Note how many lines in these entries contain "rectas", and reply with that number alone.

» Given information:

= = = = = = =

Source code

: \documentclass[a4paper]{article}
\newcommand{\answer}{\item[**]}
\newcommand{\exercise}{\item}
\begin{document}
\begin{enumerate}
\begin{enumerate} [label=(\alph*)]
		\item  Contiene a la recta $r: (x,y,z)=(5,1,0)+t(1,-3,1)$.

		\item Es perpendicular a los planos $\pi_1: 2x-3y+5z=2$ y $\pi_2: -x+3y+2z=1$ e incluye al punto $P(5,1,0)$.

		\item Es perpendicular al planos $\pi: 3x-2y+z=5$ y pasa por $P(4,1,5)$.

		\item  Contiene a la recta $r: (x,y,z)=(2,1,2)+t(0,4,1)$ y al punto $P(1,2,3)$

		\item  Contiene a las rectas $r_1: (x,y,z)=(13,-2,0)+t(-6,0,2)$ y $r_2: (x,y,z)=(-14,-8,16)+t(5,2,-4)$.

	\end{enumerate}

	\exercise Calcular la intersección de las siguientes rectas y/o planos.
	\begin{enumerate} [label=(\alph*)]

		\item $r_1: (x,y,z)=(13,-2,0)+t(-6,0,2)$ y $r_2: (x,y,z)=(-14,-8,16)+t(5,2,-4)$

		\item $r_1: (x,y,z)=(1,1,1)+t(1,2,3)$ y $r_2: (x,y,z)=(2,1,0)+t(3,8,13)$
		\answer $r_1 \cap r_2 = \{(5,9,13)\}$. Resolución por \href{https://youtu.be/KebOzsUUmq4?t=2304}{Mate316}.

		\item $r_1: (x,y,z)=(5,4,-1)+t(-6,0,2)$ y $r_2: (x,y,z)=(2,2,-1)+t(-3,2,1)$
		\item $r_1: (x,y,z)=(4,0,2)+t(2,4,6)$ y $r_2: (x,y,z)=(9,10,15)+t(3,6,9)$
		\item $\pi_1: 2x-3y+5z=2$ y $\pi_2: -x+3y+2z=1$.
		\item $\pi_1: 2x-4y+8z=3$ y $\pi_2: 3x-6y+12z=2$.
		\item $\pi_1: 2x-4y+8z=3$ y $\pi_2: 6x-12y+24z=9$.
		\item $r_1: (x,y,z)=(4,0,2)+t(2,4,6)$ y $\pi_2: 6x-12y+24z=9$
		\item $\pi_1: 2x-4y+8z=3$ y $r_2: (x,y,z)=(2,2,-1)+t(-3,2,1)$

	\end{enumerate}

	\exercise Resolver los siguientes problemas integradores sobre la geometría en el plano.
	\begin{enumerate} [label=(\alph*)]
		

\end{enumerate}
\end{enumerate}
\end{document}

= = = = = = =

» Answer space: 2